● **Saved data entries**

------------------------------

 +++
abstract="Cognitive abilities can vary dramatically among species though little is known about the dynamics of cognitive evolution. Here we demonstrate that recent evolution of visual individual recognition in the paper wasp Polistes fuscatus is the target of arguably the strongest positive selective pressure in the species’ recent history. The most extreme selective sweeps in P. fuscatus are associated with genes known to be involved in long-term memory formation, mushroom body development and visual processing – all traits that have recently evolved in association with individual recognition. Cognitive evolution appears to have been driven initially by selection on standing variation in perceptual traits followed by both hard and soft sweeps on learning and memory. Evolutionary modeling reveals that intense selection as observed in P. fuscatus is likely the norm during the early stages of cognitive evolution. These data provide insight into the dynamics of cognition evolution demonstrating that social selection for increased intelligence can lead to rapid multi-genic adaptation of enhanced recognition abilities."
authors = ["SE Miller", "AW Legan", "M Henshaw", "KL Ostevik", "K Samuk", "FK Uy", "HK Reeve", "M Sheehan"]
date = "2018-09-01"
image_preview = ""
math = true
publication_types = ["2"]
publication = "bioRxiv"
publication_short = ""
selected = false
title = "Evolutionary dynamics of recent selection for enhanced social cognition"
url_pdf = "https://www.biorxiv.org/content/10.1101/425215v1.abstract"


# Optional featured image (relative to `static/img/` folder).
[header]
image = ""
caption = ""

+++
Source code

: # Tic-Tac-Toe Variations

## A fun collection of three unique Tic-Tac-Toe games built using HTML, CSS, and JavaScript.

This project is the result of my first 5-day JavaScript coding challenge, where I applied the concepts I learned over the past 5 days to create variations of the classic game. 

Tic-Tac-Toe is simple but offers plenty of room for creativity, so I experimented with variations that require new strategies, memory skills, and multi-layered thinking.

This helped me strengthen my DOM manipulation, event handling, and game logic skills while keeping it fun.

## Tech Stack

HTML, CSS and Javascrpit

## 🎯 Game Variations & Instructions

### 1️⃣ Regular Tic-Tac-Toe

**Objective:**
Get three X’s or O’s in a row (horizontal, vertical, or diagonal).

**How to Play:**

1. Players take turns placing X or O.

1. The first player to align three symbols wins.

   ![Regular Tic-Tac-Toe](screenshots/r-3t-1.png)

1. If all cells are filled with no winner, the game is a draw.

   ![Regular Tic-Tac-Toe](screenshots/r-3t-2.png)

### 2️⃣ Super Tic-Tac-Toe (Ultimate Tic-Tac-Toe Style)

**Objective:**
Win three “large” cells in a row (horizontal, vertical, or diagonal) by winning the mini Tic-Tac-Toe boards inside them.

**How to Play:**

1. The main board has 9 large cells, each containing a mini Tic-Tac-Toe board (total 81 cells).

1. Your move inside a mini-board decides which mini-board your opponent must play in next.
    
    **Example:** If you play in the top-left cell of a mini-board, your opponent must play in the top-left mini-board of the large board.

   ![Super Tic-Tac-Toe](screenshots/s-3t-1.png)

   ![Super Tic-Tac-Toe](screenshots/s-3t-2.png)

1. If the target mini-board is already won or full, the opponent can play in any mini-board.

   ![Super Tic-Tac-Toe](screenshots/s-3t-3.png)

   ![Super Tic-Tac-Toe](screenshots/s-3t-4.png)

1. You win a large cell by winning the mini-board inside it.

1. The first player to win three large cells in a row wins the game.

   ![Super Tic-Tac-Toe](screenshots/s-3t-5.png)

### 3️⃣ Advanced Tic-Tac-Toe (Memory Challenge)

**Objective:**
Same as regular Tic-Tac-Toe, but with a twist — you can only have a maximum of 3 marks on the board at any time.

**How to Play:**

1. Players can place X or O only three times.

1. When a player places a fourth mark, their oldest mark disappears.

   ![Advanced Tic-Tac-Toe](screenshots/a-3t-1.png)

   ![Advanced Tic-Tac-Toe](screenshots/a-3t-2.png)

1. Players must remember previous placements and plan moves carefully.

------------------------------

● **Work request**
Each entry must be retyped exactly as it was written above.

● **Solved problem**
 +++
abstract="Cognitive abilities can vary dramatically among species though little is known about the dynamics of cognitive evolution. Here we demonstrate that recent evolution of visual individual recognition in the paper wasp Polistes fuscatus is the target of arguably the strongest positive selective pressure in the species’ recent history. The most extreme selective sweeps in P. fuscatus are associated with genes known to be involved in long-term memory formation, mushroom body development and visual processing – all traits that have recently evolved in association with individual recognition. Cognitive evolution appears to have been driven initially by selection on standing variation in perceptual traits followed by both hard and soft sweeps on learning and memory. Evolutionary modeling reveals that intense selection as observed in P. fuscatus is likely the norm during the early stages of cognitive evolution. These data provide insight into the dynamics of cognition evolution demonstrating that social selection for increased intelligence can lead to rapid multi-genic adaptation of enhanced recognition abilities."
authors = ["SE Miller", "AW Legan", "M Henshaw", "KL Ostevik", "K Samuk", "FK Uy", "HK Reeve", "M Sheehan"]
date = "2018-09-01"
image_preview = ""
math = true
publication_types = ["2"]
publication = "bioRxiv"
publication_short = ""
selected = false
title = "Evolutionary dynamics of recent selection for enhanced social cognition"
url_pdf = "https://www.biorxiv.org/content/10.1101/425215v1.abstract"


# Optional featured image (relative to `static/img/` folder).
[header]
image = ""
caption = ""

+++
Source code

: # Tic-Tac-Toe Variations

## A fun collection of three unique Tic-Tac-Toe games built using HTML, CSS, and JavaScript.

This project is the result of my first 5-day JavaScript coding challenge, where I applied the concepts I learned over the past 5 days to create variations of the classic game. 

Tic-Tac-Toe is simple but offers plenty of room for creativity, so I experimented with variations that require new strategies, memory skills, and multi-layered thinking.

This helped me strengthen my DOM manipulation, event handling, and game logic skills while keeping it fun.

## Tech Stack

HTML, CSS and Javascrpit

## 🎯 Game Variations & Instructions

### 1️⃣ Regular Tic-Tac-Toe

**Objective:**
Get three X’s or O’s in a row (horizontal, vertical, or diagonal).

**How to Play:**

1. Players take turns placing X or O.

1. The first player to align three symbols wins.

   ![Regular Tic-Tac-Toe](screenshots/r-3t-1.png)

1. If all cells are filled with no winner, the game is a draw.

   ![Regular Tic-Tac-Toe](screenshots/r-3t-2.png)

### 2️⃣ Super Tic-Tac-Toe (Ultimate Tic-Tac-Toe Style)

**Objective:**
Win three “large” cells in a row (horizontal, vertical, or diagonal) by winning the mini Tic-Tac-Toe boards inside them.

**How to Play:**

1. The main board has 9 large cells, each containing a mini Tic-Tac-Toe board (total 81 cells).

1. Your move inside a mini-board decides which mini-board your opponent must play in next.
    
    **Example:** If you play in the top-left cell of a mini-board, your opponent must play in the top-left mini-board of the large board.

   ![Super Tic-Tac-Toe](screenshots/s-3t-1.png)

   ![Super Tic-Tac-Toe](screenshots/s-3t-2.png)

1. If the target mini-board is already won or full, the opponent can play in any mini-board.

   ![Super Tic-Tac-Toe](screenshots/s-3t-3.png)

   ![Super Tic-Tac-Toe](screenshots/s-3t-4.png)

1. You win a large cell by winning the mini-board inside it.

1. The first player to win three large cells in a row wins the game.

   ![Super Tic-Tac-Toe](screenshots/s-3t-5.png)

### 3️⃣ Advanced Tic-Tac-Toe (Memory Challenge)

**Objective:**
Same as regular Tic-Tac-Toe, but with a twist — you can only have a maximum of 3 marks on the board at any time.

**How to Play:**

1. Players can place X or O only three times.

1. When a player places a fourth mark, their oldest mark disappears.

   ![Advanced Tic-Tac-Toe](screenshots/a-3t-1.png)

   ![Advanced Tic-Tac-Toe](screenshots/a-3t-2.png)

1. Players must remember previous placements and plan moves carefully.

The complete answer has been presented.